During the meeting, Dr. Germaine Furaha (Mukwege`s Professorship-UEA Manager) , Rudolf Heinrichs-Drinshaus (international cooperation manager at UEA) , Dr. Till Stellmacher (RLC Bonn coordinator), and Tiemo Pokraka (RLC Global Secretariat coordinator) and discussed possibilities of cooperation between UEA and RLC.


RLA Laureate’s feature documentary screening in Bonn

On Monday, March 25, 2019, the Adult Education Center in Bonn showed the feature documentary on RLA Laureate Yacouba Sawadogo: “The Man Who Stopped the Desert”. Directed by Mark Dodd, it tells Yacouba’s incredible story in Burkina Faso, turning barren land into forest and demonstrating how farmers can regenerate their soil with innovative use of indigenous and local knowledge.

After the film, RLC Bonn Coordinator Dr. Till Stellmacher (RLC Campus Bonn) and Dr.

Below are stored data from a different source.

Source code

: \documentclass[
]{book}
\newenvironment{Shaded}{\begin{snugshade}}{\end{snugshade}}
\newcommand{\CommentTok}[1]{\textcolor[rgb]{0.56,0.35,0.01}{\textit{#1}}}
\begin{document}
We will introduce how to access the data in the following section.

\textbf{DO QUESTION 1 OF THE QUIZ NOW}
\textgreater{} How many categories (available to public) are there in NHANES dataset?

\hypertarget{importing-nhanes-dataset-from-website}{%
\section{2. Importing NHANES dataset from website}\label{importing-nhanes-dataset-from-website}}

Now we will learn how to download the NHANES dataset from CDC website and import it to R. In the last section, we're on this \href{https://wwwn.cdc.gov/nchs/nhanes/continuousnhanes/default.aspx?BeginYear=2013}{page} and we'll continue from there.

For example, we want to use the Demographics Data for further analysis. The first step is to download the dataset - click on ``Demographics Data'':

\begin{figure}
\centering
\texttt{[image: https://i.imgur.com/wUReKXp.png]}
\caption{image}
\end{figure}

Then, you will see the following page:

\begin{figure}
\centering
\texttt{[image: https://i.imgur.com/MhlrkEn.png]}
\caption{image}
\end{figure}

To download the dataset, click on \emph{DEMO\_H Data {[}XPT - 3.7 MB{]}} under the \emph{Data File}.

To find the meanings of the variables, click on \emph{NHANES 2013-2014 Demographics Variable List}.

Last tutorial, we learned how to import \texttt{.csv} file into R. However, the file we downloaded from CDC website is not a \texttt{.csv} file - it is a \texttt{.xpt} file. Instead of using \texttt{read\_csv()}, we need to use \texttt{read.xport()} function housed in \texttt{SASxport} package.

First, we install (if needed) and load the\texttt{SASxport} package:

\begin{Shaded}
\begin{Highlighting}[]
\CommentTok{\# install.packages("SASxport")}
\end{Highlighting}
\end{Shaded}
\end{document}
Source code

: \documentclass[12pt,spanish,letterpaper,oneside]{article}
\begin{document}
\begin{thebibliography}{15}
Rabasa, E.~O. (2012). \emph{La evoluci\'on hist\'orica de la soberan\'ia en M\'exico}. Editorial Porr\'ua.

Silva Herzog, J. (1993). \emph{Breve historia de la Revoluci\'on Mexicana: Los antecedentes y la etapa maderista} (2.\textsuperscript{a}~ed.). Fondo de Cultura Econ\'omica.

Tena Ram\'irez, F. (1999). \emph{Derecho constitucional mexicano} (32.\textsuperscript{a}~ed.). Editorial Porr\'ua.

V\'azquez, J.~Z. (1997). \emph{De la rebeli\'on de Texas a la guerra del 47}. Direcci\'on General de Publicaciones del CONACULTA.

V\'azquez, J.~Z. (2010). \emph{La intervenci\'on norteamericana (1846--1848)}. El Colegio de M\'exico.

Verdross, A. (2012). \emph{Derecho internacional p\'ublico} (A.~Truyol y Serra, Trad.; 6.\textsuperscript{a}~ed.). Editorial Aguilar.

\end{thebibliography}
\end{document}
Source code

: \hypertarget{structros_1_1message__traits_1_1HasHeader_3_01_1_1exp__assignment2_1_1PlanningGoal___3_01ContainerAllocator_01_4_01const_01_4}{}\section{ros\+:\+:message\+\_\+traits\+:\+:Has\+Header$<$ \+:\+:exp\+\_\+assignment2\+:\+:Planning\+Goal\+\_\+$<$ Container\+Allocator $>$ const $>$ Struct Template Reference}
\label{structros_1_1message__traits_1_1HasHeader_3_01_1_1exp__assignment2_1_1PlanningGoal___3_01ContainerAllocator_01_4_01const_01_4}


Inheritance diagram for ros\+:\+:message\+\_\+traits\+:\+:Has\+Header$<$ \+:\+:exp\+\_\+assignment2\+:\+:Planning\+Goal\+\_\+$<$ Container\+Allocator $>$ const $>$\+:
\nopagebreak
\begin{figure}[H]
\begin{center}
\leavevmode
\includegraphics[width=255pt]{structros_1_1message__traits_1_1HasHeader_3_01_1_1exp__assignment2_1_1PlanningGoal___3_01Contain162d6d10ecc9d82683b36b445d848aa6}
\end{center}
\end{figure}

Viridiana Alcántara Cervantes (Federal Office for Agriculture and Food) discussed how Yacouba’s technique can tackle climate change and desertification.

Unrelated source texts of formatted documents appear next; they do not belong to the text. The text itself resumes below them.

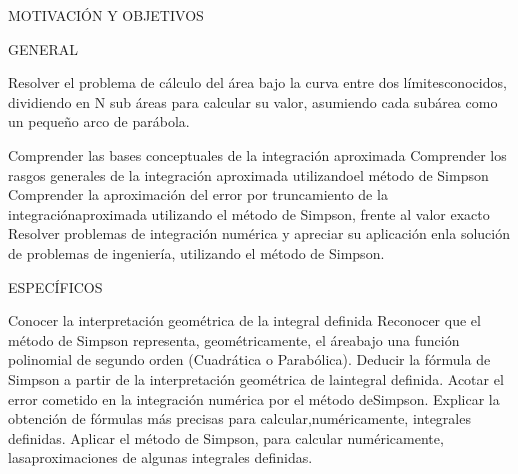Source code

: \documentclass[spanish,a4paper,11pt]{report}
\begin{document}
\newpage

\tableofcontents

\newpage

MOTIVACIÓN Y OBJETIVOS

GENERAL

Resolver el problema de cálculo del área bajo la curva entre dos límitesconocidos, dividiendo en N sub áreas para calcular su valor, asumiendo cada subárea como un pequeño arco de parábola.
 
Comprender las bases conceptuales de la integración aproximada 
Comprender los rasgos generales de la integración aproximada utilizandoel método de Simpson 
Comprender la aproximación del error por truncamiento de la integraciónaproximada utilizando el método de Simpson, frente al valor exacto 
Resolver problemas de integración numérica y apreciar su aplicación enla solución de problemas de ingeniería, utilizando el método de Simpson.

ESPECÍFICOS

 
Conocer la interpretación geométrica de la integral definida
Reconocer que el método de Simpson representa, geométricamente, el áreabajo una función polinomial de segundo orden (Cuadrática o Parabólica).
Deducir la fórmula de Simpson a partir de la interpretación geométrica de laintegral definida.
Acotar el error cometido en la integración numérica por el método deSimpson.
Explicar la obtención de fórmulas más precisas para calcular,numéricamente, integrales definidas.
Aplicar el método de Simpson, para calcular numéricamente, lasaproximaciones de algunas integrales definidas.
\end{document}
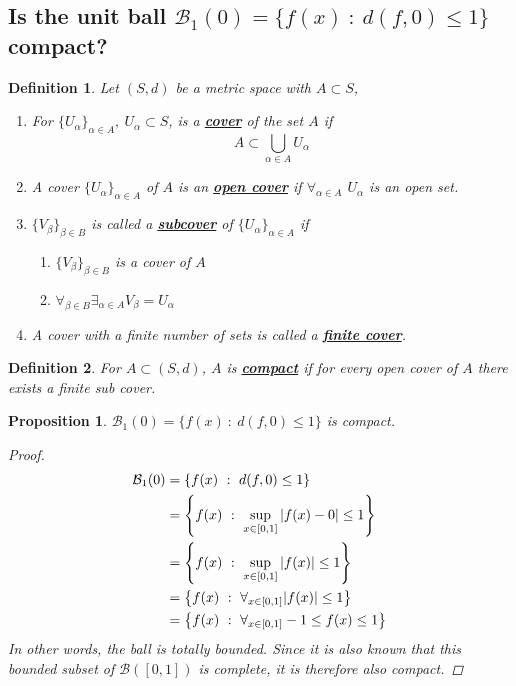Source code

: \documentclass[]{article}
\newcommand{\st}{\ : \ }
\newtheorem{definition}{Definition}
\newtheorem{proposition}{Proposition}
\begin{document}
\subsection{Is the unit ball $\mathcal{B}_1(0) = \{f(x) \st d(f,0) \leq 1\}$ compact?}
\begin{definition}
    Let $(S,d)$ be a metric space with $A \subset S$,
    \begin{enumerate}
        \item For $\{U_\alpha\}_{\alpha \in A}, \ U_\alpha \subset S$, is a \textbf{\underline{cover}} of the set $A$ if 
        $$A \subset \bigcup_{\alpha\in A} U_\alpha$$
        \item A cover $\{U_\alpha\}_{\alpha \in A}$ of $A$ is an \textbf{\underline{open cover}} if $\forall_{\alpha \in A}$ $U_\alpha$ is an open set.
        \item $\{V_\beta\}_{\beta\in B}$ is called a \textbf{\underline{subcover}} of $\{U_\alpha\}_{\alpha \in A}$ if
        \begin{enumerate}
            \item $\{V_\beta\}_{\beta\in B}$ is a cover of $A$
            \item $\forall_{\beta \in B} \exists_{\alpha \in A} V_\beta = U_\alpha$
        \end{enumerate}
        \item A cover with a finite number of sets is called a \textbf{\underline{finite cover}}.
    \end{enumerate}
\end{definition}
\begin{definition}
    For $A \subset (S,d)$, $A$ is \textbf{\underline{compact}} if for every open cover of $A$ there exists a finite sub cover.
\end{definition}

\begin{proposition}
    $\mathcal{B}_1(0) = \{f(x) \st d(f,0) \leq 1\}$ is compact.
    \begin{proof}
        \begin{align*}
            \mathcal{B}_1(0) &= \qty{f(x) \st d(f,0) \leq 1}\\
            &= \qty{f(x) \st \sup_{x \in [0,1]} \abs{f(x) - 0} \leq 1}\\
            &= \qty{f(x) \st \sup_{x \in [0,1]} \abs{f(x)} \leq 1}\\
            &= \qty{f(x) \st \forall_{x \in [0,1]} \abs{f(x)} \leq 1}\\
            &= \qty{f(x) \st \forall_{x \in [0,1]} -1 \leq f(x) \leq 1}\\
        \end{align*}
        In other words, the ball is totally bounded. 
        Since it is also known that this bounded subset of $\mathcal{B}([0,1])$ is complete, it is therefore also compact.
    \end{proof}
\end{proposition}
\end{document}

PhD student Alejandro Mora-Motta publishes article on tree plantations in Chile

RLC PhD student Alejandro Mora-Motta (Bonn and Valdivia) published an article on "Tree Plantations in Chile: Towards a more sustainable model". The article addresses Chilean pine and eucalyptus plantations and the restructuring of forestry policy from extractivism towards a more sustainable model. Mora-Motta argues that the practical and discursive elements of forestry policies offer opportunities for a new expansive phase of plantations.

Please click here to retrieve the full article in Spanish.

Bibliographical Note:
Mora-Motta, A. (2019) "Tree Plantations in Chile: Towards a more sustainable model". In: Gestión y Ambiente, Vol. 21/2 , pp. 100-111.